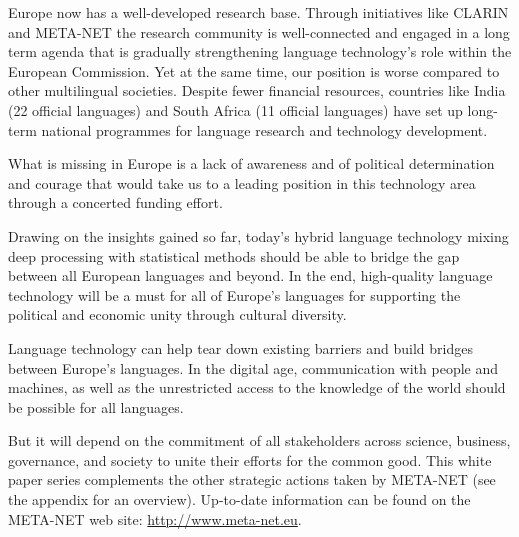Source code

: \begin{multicols}{2}
Europe now has a well-developed research base. Through initiatives like CLARIN and META-NET the research community is well-connected and engaged in a long term agenda that is gradually strengthening language technology's role within the European Commission. Yet at the same time, our position is worse compared to other multilingual societies. Despite fewer financial resources, countries like India (22 official languages) and South Africa (11 official languages) have set up long-term national programmes for language research and technology development.

What is missing in Europe is a lack of awareness and of political determination and courage that would take us to a leading position in this technology area through a concerted funding effort.

Drawing on the insights gained so far, today’s hybrid language technology mixing deep processing with statistical methods should be able to bridge the gap between all European languages and beyond. In the end, high-quality language technology will be a must for all of Europe's languages for supporting the political and economic unity through cultural diversity.

Language technology can help tear down existing barriers and build bridges between Europe’s languages. In the digital age, communication with people and machines, as well as the unrestricted access to the knowledge of the world should be possible for all languages.

But it will depend on the commitment of all stakeholders across science, business, governance, and society to unite their efforts for the common good.  This white paper series complements the other strategic actions taken by META-NET (see the appendix for an overview). Up-to-date information can be found on the META-NET web site: \url{http://www.meta-net.eu}.
\end{multicols}

\clearpage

- **PROBLEM STATEMENT**:
Look over the records. Copy the lines that include the word "position".

- **EXERCISE SOLUTION**:
Europe now has a well-developed research base. Through initiatives like CLARIN and META-NET the research community is well-connected and engaged in a long term agenda that is gradually strengthening language technology's role within the European Commission. Yet at the same time, our position is worse compared to other multilingual societies. Despite fewer financial resources, countries like India (22 official languages) and South Africa (11 official languages) have set up long-term national programmes for language research and technology development.
What is missing in Europe is a lack of awareness and of political determination and courage that would take us to a leading position in this technology area through a concerted funding effort.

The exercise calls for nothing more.